Forum Moderators: open

Message Too Old, No Replies

Unwanted Spiders - how to limit/kill access

simple ways to code, spiders list etc.

         

lak12

2:08 am on Jun 1, 2002 (gmt 0)

10+ Year Member



Hi Everybody!
I have this little issue (not a problem yet). I have two new sites opened and one day got about 2000 hits within 20 minutes from generic spider looking for /system32/root.exe file.
They were looking for WinNT file and I am on FreeBSD. Sure enough they hit my 404s'.

It's not a problem, but I hate to give away my bandwidth.
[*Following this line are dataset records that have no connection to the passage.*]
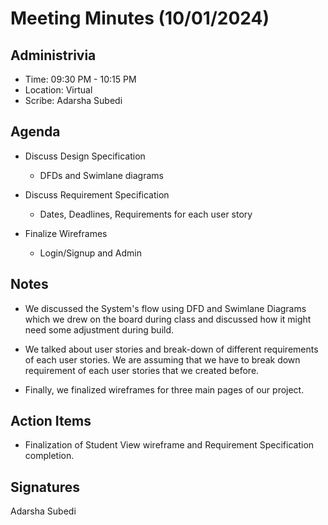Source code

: # Meeting Minutes (10/01/2024)

## Administrivia
<!-- The scribe is the person taking the _notes_. This is encouraged to be a single person to reduce problems. -->
* Time: 09:30 PM - 10:15 PM
* Location: Virtual
* Scribe: Adarsha Subedi

## Agenda
* Discuss Design Specification
  * DFDs and Swimlane diagrams

* Discuss Requirement Specification
  * Dates, Deadlines, Requirements for each user story

* Finalize Wireframes
  * Login/Signup and Admin 

## Notes
- We discussed the System's flow using DFD and Swimlane Diagrams which we drew on the board during class and discussed how it might need some adjustment during build. 

- We talked about user stories and break-down of different requirements of each user stories. We are assuming that we have to break down requirement of each user stories that we created before.

- Finally, we finalized wireframes for three main pages of our project.

## Action Items
- Finalization of Student View wireframe and Requirement Specification completion.

## Signatures
<!-- Add signatures on 10/01/2024 -->
Adarsha Subedi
I'd better serve users or good known spiders than totally stupid spiders.

So I wrote a small addition to missing.cgi in Perl (I handle all errors there).
One hit to get any M$ Windows file - I write an IP log.
Next time program sees a log - it adds a line to .htaccess file: deny from $ip
Problem solved.

Once a day I just replace .htaccess file with a fresh version with no "deny from.." lines...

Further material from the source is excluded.